> _Exercise_
Output exactly the lines that run from the start of the records to the line with "- Verify marketplace", counting both ends, and skip the pictures.

> _Data for the task_

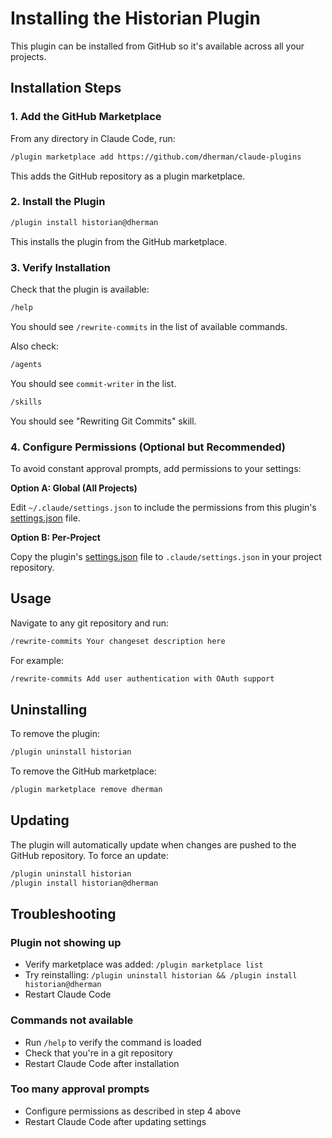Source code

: # Installing the Historian Plugin

This plugin can be installed from GitHub so it's available across all your projects.

## Installation Steps

### 1. Add the GitHub Marketplace

From any directory in Claude Code, run:

```bash
/plugin marketplace add https://github.com/dherman/claude-plugins
```

This adds the GitHub repository as a plugin marketplace.

### 2. Install the Plugin

```bash
/plugin install historian@dherman
```

This installs the plugin from the GitHub marketplace.

### 3. Verify Installation

Check that the plugin is available:

```bash
/help
```

You should see `/rewrite-commits` in the list of available commands.

Also check:

```bash
/agents
```

You should see `commit-writer` in the list.

```bash
/skills
```

You should see "Rewriting Git Commits" skill.

### 4. Configure Permissions (Optional but Recommended)

To avoid constant approval prompts, add permissions to your settings:

**Option A: Global (All Projects)**

Edit `~/.claude/settings.json` to include the permissions from this plugin's [settings.json](settings.json) file.

**Option B: Per-Project**

Copy the plugin's [settings.json](settings.json) file to `.claude/settings.json` in your project repository.

## Usage

Navigate to any git repository and run:

```bash
/rewrite-commits Your changeset description here
```

For example:

```bash
/rewrite-commits Add user authentication with OAuth support
```

## Uninstalling

To remove the plugin:

```bash
/plugin uninstall historian
```

To remove the GitHub marketplace:

```bash
/plugin marketplace remove dherman
```

## Updating

The plugin will automatically update when changes are pushed to the GitHub repository. To force an update:

```bash
/plugin uninstall historian
/plugin install historian@dherman
```

## Troubleshooting

### Plugin not showing up

- Verify marketplace was added: `/plugin marketplace list`
- Try reinstalling: `/plugin uninstall historian && /plugin install historian@dherman`
- Restart Claude Code

### Commands not available

- Run `/help` to verify the command is loaded
- Check that you're in a git repository
- Restart Claude Code after installation

### Too many approval prompts

- Configure permissions as described in step 4 above
- Restart Claude Code after updating settings
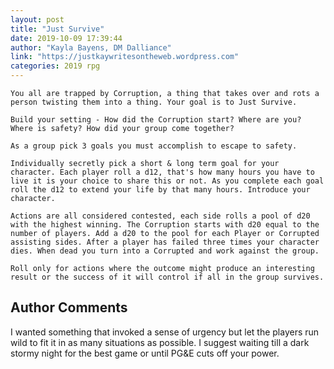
```yaml
---
layout: post
title: "Just Survive"
date: 2019-10-09 17:39:44
author: "Kayla Bayens, DM Dalliance"
link: "https://justkaywritesontheweb.wordpress.com"
categories: 2019 rpg
---
```


 
```
You all are trapped by Corruption, a thing that takes over and rots a person twisting them into a thing. Your goal is to Just Survive.

Build your setting - How did the Corruption start? Where are you? Where is safety? How did your group come together?

As a group pick 3 goals you must accomplish to escape to safety. 

Individually secretly pick a short & long term goal for your character. Each player roll a d12, that's how many hours you have to live it is your choice to share this or not. As you complete each goal roll the d12 to extend your life by that many hours. Introduce your character.

Actions are all considered contested, each side rolls a pool of d20 with the highest winning. The Corruption starts with d20 equal to the number of players. Add a d20 to the pool for each Player or Corrupted assisting sides. After a player has failed three times your character dies. When dead you turn into a Corrupted and work against the group. 

Roll only for actions where the outcome might produce an interesting result or the success of it will control if all in the group survives.
```
## Author Comments
I wanted something that invoked a sense of urgency but let the players run wild to fit it in as many situations as possible. I suggest waiting till a dark stormy night for the best game or until PG&E cuts off your power.
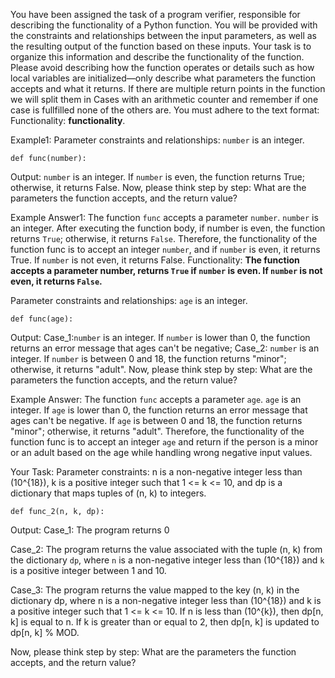 
You have been assigned the task of a program verifier, responsible for describing the functionality of a Python function. You will be provided with the constraints and relationships between the input parameters, as well as the resulting output of the function based on these inputs. Your task is to organize this information and describe the functionality of the function. Please avoid describing how the function operates or details such as how local variables are initialized—only describe what parameters the function accepts and what it returns. If there are multiple return points in the function we will split them in Cases with an arithmetic counter and remember if one case is fullfilled none of the others are. You must adhere to the text format: Functionality: **functionality**.


Example1:
Parameter constraints and relationships: `number` is an integer.
```
def func(number):
```
Output: `number` is an integer. If `number` is even, the function returns True; otherwise, it returns False.
Now, please think step by step: What are the parameters the function accepts, and the return value?


Example Answer1:
The function `func` accepts a parameter `number`. `number` is an integer. After executing the function body, if number is even, the function returns `True`; otherwise, it returns `False`. Therefore, the functionality of the function func is to accept an integer `number`, and if `number` is even, it returns True. If `number` is not even, it returns False.
Functionality: **The function accepts a parameter number, returns `True` if `number` is even. If `number` is not even, it returns `False`.**


Parameter constraints and relationships: `age` is an integer.
```
def func(age):
```
Output: Case_1:`number` is an integer. If `number` is lower than 0, the function returns an error message that ages can't be negative; 
        Case_2: `number` is an integer. If `number` is between 0 and 18, the function returns "minor"; otherwise, it returns "adult".
Now, please think step by step: What are the parameters the function accepts, and the return value?


Example Answer:
The function `func` accepts a parameter `age`. `age` is an integer. If `age` is lower than 0, the function returns an error message that ages can't be negative. If `age` is between 0 and 18, the function returns "minor"; otherwise, it returns "adult". Therefore, the functionality of the function func is to accept an integer `age`  and return if the person is a minor or an adult based on the age while handling wrong negative input values.


Your Task:
Parameter constraints: n is a non-negative integer less than \(10^{18}\), k is a positive integer such that 1 <= k <= 10, and dp is a dictionary that maps tuples of (n, k) to integers.
```
def func_2(n, k, dp):
```
Output: Case_1: The program returns 0

Case_2: The program returns the value associated with the tuple (n, k) from the dictionary `dp`, where `n` is a non-negative integer less than \(10^{18}\) and `k` is a positive integer between 1 and 10.

Case_3: The program returns the value mapped to the key (n, k) in the dictionary dp, where n is a non-negative integer less than \(10^{18}\) and k is a positive integer such that 1 <= k <= 10. If n is less than \(10^{k}\), then dp[n, k] is equal to n. If k is greater than or equal to 2, then dp[n, k] is updated to dp[n, k] % MOD.

Now, please think step by step: What are the parameters the function accepts, and the return value?
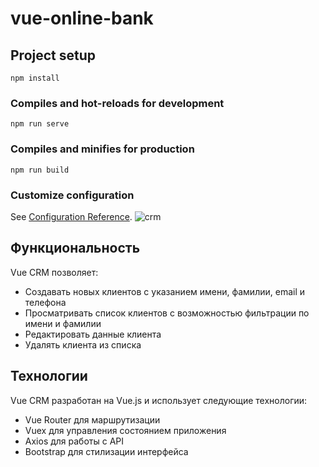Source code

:# vue-online-bank

## Project setup
```
npm install
```

### Compiles and hot-reloads for development
```
npm run serve
```

### Compiles and minifies for production
```
npm run build
```

### Customize configuration
See [Configuration Reference](https://cli.vuejs.org/config/).
![crm](https://user-images.githubusercontent.com/83923244/168384640-62030647-c676-4d1e-96c6-af790b7f4f51.png)

## Функциональность

Vue CRM позволяет:

- Создавать новых клиентов с указанием имени, фамилии, email и телефона
- Просматривать список клиентов с возможностью фильтрации по имени и фамилии
- Редактировать данные клиента
- Удалять клиента из списка

## Технологии

Vue CRM разработан на Vue.js и использует следующие технологии:

- Vue Router для маршрутизации
- Vuex для управления состоянием приложения
- Axios для работы с API
- Bootstrap для стилизации интерфейса

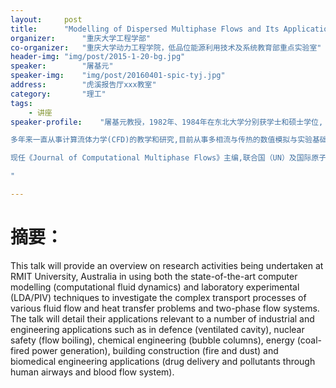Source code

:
 ```yaml
---
layout:     post
title:      "Modelling of Dispersed Multiphase Flows and Its Applications"
organizer:   	"重庆大学工程学部"
co-organizer:	"重庆大学动力工程学院，低品位能源利用技术及系统教育部重点实验室"
header-img: "img/post/2015-1-20-bg.jpg"
speaker:		"屠基元"
speaker-img:	"img/post/20160401-spic-tyj.jpg"
address:        "虎溪报告厅xxx教室"
category:		"理工"
tags:
    - 讲座
speaker-profile:	"屠基元教授，1982年、1984年在东北大学分别获学士和硕士学位, 1984-1989年任复旦大学讲师,1992年获瑞典皇家理工学院博士学位,现任澳洲墨尔本皇家理工大学（RMIT）航空机械及制造工程学院副院长兼学术委员会主任，国家“千人计划”清华大学特聘教授。

多年来一直从事计算流体力学(CFD)的教学和研究,目前从事多相流与传热的数值模拟与实验基础研究，及多相流在航空、汽车、建筑、核能及生物医学工程的应用研究,已发表学术科研论文400多篇，新出专著8本, 由国际著名出版社（Elsevier 和Springer）出版发行,其中《多相流计算方法与应用》一书荣获英国化学工程师协会最佳出版物Brennel奖章。

现任《Journal of Computational Multiphase Flows》主编,联合国（UN）及国际原子能机构（IAEA）专家委员会成员、国际计算流体力学会议组织委员会常务委员。曾两度荣获墨尔本皇家理工大学优秀教学奖和杰出研究奖。并且在清华大学、国防科大、东北大学、重庆大学、中科院研究生院、南京航空航天大学等国内名校任教讲课,课后受到学生和教师的一致好评。

"

---
```

# 摘要：
This talk will provide an overview on research activities being undertaken at RMIT University, Australia in using both the state-of-the-art computer modelling (computational fluid dynamics) and laboratory experimental (LDA/PIV) techniques to investigate the complex transport processes of various fluid flow and heat transfer problems and two-phase flow systems. The talk will detail their applications relevant to a number of industrial and engineering applications such as in defence (ventilated cavity), nuclear safety (flow boiling), chemical engineering (bubble columns), energy (coal-fired power generation), building construction (fire and dust) and biomedical engineering applications (drug delivery and pollutants through human airways and blood flow system).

> _Reply_
Source code

: # Installing the Historian Plugin

This plugin can be installed from GitHub so it's available across all your projects.

## Installation Steps

### 1. Add the GitHub Marketplace

From any directory in Claude Code, run:

```bash
/plugin marketplace add https://github.com/dherman/claude-plugins
```

This adds the GitHub repository as a plugin marketplace.

### 2. Install the Plugin

```bash
/plugin install historian@dherman
```

This installs the plugin from the GitHub marketplace.

### 3. Verify Installation

Check that the plugin is available:

```bash
/help
```

You should see `/rewrite-commits` in the list of available commands.

Also check:

```bash
/agents
```

You should see `commit-writer` in the list.

```bash
/skills
```

You should see "Rewriting Git Commits" skill.

### 4. Configure Permissions (Optional but Recommended)

To avoid constant approval prompts, add permissions to your settings:

**Option A: Global (All Projects)**

Edit `~/.claude/settings.json` to include the permissions from this plugin's [settings.json](settings.json) file.

**Option B: Per-Project**

Copy the plugin's [settings.json](settings.json) file to `.claude/settings.json` in your project repository.

## Usage

Navigate to any git repository and run:

```bash
/rewrite-commits Your changeset description here
```

For example:

```bash
/rewrite-commits Add user authentication with OAuth support
```

## Uninstalling

To remove the plugin:

```bash
/plugin uninstall historian
```

To remove the GitHub marketplace:

```bash
/plugin marketplace remove dherman
```

## Updating

The plugin will automatically update when changes are pushed to the GitHub repository. To force an update:

```bash
/plugin uninstall historian
/plugin install historian@dherman
```

## Troubleshooting

### Plugin not showing up

- Verify marketplace was added: `/plugin marketplace list`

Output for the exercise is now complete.